THE PROBLEM: Word for word, print every entry below.

Stored data entries
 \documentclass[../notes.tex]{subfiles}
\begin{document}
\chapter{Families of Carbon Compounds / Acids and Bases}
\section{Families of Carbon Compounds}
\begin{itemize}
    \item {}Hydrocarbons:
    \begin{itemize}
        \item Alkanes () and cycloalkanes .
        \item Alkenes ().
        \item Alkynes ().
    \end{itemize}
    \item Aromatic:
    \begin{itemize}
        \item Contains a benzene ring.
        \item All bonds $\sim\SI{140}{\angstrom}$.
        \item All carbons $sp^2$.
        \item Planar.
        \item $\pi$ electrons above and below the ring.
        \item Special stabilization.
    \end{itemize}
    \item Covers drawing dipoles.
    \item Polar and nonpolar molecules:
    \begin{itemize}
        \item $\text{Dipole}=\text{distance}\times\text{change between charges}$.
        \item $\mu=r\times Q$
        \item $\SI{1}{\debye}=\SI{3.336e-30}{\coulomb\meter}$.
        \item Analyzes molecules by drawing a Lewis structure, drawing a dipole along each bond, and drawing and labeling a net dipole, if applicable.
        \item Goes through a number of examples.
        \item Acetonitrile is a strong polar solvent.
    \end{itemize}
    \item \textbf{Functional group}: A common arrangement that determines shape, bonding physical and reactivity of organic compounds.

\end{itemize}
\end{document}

RESULT OF THIS EXERCISE:
 \documentclass[../notes.tex]{subfiles}
\begin{document}
\chapter{Families of Carbon Compounds / Acids and Bases}
\section{Families of Carbon Compounds}
\begin{itemize}
    \item {}Hydrocarbons:
    \begin{itemize}
        \item Alkanes () and cycloalkanes .
        \item Alkenes ().
        \item Alkynes ().
    \end{itemize}
    \item Aromatic:
    \begin{itemize}
        \item Contains a benzene ring.
        \item All bonds $\sim\SI{140}{\angstrom}$.
        \item All carbons $sp^2$.
        \item Planar.
        \item $\pi$ electrons above and below the ring.
        \item Special stabilization.
    \end{itemize}
    \item Covers drawing dipoles.
    \item Polar and nonpolar molecules:
    \begin{itemize}
        \item $\text{Dipole}=\text{distance}\times\text{change between charges}$.
        \item $\mu=r\times Q$
        \item $\SI{1}{\debye}=\SI{3.336e-30}{\coulomb\meter}$.
        \item Analyzes molecules by drawing a Lewis structure, drawing a dipole along each bond, and drawing and labeling a net dipole, if applicable.
        \item Goes through a number of examples.
        \item Acetonitrile is a strong polar solvent.
    \end{itemize}
    \item \textbf{Functional group}: A common arrangement that determines shape, bonding physical and reactivity of organic compounds.

\end{itemize}
\end{document}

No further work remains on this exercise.